Art and Contemplation focuses on how works of art—music, painting, sculpture, dance, photography, and film—reveal aspects of reality that surprise, startle, and provoke us to think. The poet, Dante Alighieri, considered art as the grandchildren of God inasmuch as men and women are His creations, and they in turn fashion earthly materials in forms that reflect the beauty of God. Such creation turns our gaze to beauty, and thereby to our Creator God. Students will come to embrace as their own Fyodor Dostoevsky’s famous words, “Beauty will save the world.”

ENGLC 1301: The Classical Tradition

The Classical Tradition lays the foundation for the rest of the core curriculum in English through a writing-intensive introduction to some of the most beautiful and life-altering poems and philosophical works of the Classical world. Students will engage primary texts in a manner that hone their capacity to ask good questions, to interpret carefully, to develop the interior life, and to experience reality in all of its multi-layered richness, realizing the relationship of beauty and ugliness to truth and falsity. Concluding with St. Augustine’s Confessions, the course immerses students in the ties and tension that exist between Christian revelation and classical culture.

ENGLC 1302: Middle Ages and Renaissance

The Middle Ages and Renaissance develops the Core Curriculum in English through a writingintensive introduction to beautiful, life-altering literary and philosophical works of the Middle Ages and Renaissance. Students will engage primary texts in a manner that hone our capacity to ask good questions, to interpret carefully, to develop the interior life, and to experience reality in all of its multi-layered richness, realizing the relationship of beauty and ugliness to truth and falsity.

ENGLC 2301: Modern World and American Expressions

The Modern World and American Expressions crowns the Core Curriculum in English through a writing-intensive introduction to beautiful, life-altering literary and philosophical works of modern literature. Students will engage primary texts in a manner that hones their capacity to ask good questions, to interpret carefully, to develop the interior life, and to experience reality in all of its multi-layered richness, realizing the relationship of beauty and ugliness to truth and falsity.

HISTC 1301: History of Western Culture and Ideas

A historical perspective on European culture, society, and politics. This course aims to foster both historical consciousness and the stability and circumspection that results from an awareness of the richness and diversity of the past.

LS 1301: Foundations of Liberal Learning

An introduction to the liberal arts of language: grammar, logic, and rhetoric, accompanied by an explanation of liberal learning itself, its nature and importance. The course is interdisciplinary and may be taught from different disciplinary perspectives, depending on the professor.

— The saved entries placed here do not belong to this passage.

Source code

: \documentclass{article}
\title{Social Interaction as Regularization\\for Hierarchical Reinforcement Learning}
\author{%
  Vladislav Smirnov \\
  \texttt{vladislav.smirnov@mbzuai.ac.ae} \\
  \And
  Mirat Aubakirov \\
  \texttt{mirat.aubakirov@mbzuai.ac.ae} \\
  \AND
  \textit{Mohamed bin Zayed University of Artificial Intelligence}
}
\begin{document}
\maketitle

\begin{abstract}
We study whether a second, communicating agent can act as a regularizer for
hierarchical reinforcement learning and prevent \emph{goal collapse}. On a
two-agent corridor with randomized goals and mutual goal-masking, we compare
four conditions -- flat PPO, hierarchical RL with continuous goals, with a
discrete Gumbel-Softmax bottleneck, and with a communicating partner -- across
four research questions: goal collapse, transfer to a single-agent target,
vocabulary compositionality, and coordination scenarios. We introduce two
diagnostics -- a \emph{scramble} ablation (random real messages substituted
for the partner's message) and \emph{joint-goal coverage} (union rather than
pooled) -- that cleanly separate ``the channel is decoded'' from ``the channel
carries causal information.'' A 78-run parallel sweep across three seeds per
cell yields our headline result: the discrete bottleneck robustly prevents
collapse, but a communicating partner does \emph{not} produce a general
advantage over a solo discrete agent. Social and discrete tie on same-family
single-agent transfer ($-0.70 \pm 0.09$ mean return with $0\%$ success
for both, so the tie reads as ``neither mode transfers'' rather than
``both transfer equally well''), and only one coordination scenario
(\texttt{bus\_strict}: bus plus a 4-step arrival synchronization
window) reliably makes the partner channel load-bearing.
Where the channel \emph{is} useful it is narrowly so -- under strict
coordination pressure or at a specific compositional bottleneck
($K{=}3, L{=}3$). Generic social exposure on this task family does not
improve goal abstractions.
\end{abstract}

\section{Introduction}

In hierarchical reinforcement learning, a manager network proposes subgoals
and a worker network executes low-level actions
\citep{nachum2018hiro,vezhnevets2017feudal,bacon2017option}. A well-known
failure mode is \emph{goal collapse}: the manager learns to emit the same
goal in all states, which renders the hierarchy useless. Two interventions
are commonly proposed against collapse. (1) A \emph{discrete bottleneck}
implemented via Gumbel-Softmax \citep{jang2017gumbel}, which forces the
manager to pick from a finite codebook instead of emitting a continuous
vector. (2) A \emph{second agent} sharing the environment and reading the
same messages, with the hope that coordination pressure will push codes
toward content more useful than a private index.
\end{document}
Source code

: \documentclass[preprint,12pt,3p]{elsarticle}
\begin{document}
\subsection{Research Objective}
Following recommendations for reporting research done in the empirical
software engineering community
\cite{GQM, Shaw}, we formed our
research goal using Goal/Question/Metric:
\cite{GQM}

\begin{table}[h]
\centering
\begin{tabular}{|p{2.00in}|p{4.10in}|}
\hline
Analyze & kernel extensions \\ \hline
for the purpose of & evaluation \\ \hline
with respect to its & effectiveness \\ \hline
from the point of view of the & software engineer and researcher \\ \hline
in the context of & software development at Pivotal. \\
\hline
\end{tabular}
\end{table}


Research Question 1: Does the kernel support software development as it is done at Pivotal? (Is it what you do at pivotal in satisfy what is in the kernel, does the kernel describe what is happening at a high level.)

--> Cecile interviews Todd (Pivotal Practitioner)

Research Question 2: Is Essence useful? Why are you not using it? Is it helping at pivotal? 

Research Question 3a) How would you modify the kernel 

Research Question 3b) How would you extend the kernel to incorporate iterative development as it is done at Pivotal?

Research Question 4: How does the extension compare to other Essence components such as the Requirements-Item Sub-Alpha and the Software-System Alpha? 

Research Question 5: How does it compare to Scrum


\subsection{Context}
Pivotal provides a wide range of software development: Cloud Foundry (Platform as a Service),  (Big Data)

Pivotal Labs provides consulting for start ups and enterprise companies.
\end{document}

MATHC 2301: Quadrivium: The Mathematical Arts

"Quadrivium: The Mathematical Arts" explores the quantitative arts of the quadrivium: arithmetic, geometry, music, and astronomy. As the second stage of a traditional liberal arts education following the qualitative trivium, the quadrivium reveals the beauty and nature of the created universe through the universal language of mathematics.

PHILC 2301: Ethics

This course is for students who are studying moral philosophy for the first time. As long as there have been human beings, morality has been a question—its foundations, its nature, its forms, and its very possibility. By studying classic works of philosophy, especially Plato’s Republic, Aristotle’s Nicomachean Ethics, and St. Thomas Aquinas’s Summa Theologica, students will engage with the most fundamental questions that motivate ethical reflection: What does it mean to be human? What makes for a good life? How shall we live? What is the relationship between morality and happiness? The course will focus particular attention on the riches of the Catholic intellectual tradition and its emphasis on practical reasoning, the dignity of the person, virtue ethics, and the natural law.

POSCC 2301: Politics and Society

An introductory course on the political and social order with an emphasis on the American context, presenting theories and their real-life application. Themes include natural law, civil rights and civil liberties, and forms of social and economic organization.

SCIEC 2301: Quadrivium: The Mathematical Arts

"Quadrivium: The Mathematical Arts" explores the quantitative arts of the quadrivium: arithmetic, geometry, music, and astronomy. As the second stage of a traditional liberal arts education following the qualitative trivium, the quadrivium reveals the beauty and nature of the created universe through the universal language of mathematics.

THEOC 1301: Faith, Reason, and Revelation

An introductory course in fundamental Catholic theology, presenting the basic openness of the human person to divine revelation, the historical veracity of that revelation, and selected major theological themes in the Catholic worldview, with an eye to their coherence with one another and with the human person.